Task to complete ->
Every line from the one containing "Bash 是先进行扩展，再执行命令。因此，扩展的结果是由 Bash" through the end of the data is to be copied exactly, and nothing outside that range.
Stored data below:
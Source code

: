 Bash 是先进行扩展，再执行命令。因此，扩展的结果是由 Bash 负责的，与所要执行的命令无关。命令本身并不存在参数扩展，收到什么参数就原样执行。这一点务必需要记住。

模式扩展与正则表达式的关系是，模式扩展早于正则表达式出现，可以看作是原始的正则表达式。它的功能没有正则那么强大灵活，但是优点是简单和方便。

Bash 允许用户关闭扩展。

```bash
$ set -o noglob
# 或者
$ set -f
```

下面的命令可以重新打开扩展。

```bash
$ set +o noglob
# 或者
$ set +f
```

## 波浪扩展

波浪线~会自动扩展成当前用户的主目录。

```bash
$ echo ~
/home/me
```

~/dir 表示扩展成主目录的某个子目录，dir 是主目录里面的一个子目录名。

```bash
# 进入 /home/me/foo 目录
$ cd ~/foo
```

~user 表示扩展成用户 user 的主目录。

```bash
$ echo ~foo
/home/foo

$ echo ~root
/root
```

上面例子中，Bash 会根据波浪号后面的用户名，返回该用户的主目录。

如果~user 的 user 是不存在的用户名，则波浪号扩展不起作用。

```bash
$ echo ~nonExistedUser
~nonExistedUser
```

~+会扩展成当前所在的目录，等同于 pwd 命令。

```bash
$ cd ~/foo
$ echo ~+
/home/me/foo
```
End of Stored data.
Written answer ->
: Bash 是先进行扩展，再执行命令。因此，扩展的结果是由 Bash 负责的，与所要执行的命令无关。命令本身并不存在参数扩展，收到什么参数就原样执行。这一点务必需要记住。

模式扩展与正则表达式的关系是，模式扩展早于正则表达式出现，可以看作是原始的正则表达式。它的功能没有正则那么强大灵活，但是优点是简单和方便。

Bash 允许用户关闭扩展。

```bash
$ set -o noglob
# 或者
$ set -f
```

下面的命令可以重新打开扩展。

```bash
$ set +o noglob
# 或者
$ set +f
```

## 波浪扩展

波浪线~会自动扩展成当前用户的主目录。

```bash
$ echo ~
/home/me
```

~/dir 表示扩展成主目录的某个子目录，dir 是主目录里面的一个子目录名。

```bash
# 进入 /home/me/foo 目录
$ cd ~/foo
```

~user 表示扩展成用户 user 的主目录。

```bash
$ echo ~foo
/home/foo

$ echo ~root
/root
```

上面例子中，Bash 会根据波浪号后面的用户名，返回该用户的主目录。

如果~user 的 user 是不存在的用户名，则波浪号扩展不起作用。

```bash
$ echo ~nonExistedUser
~nonExistedUser
```

~+会扩展成当前所在的目录，等同于 pwd 命令。

```bash
$ cd ~/foo
$ echo ~+
/home/me/foo
```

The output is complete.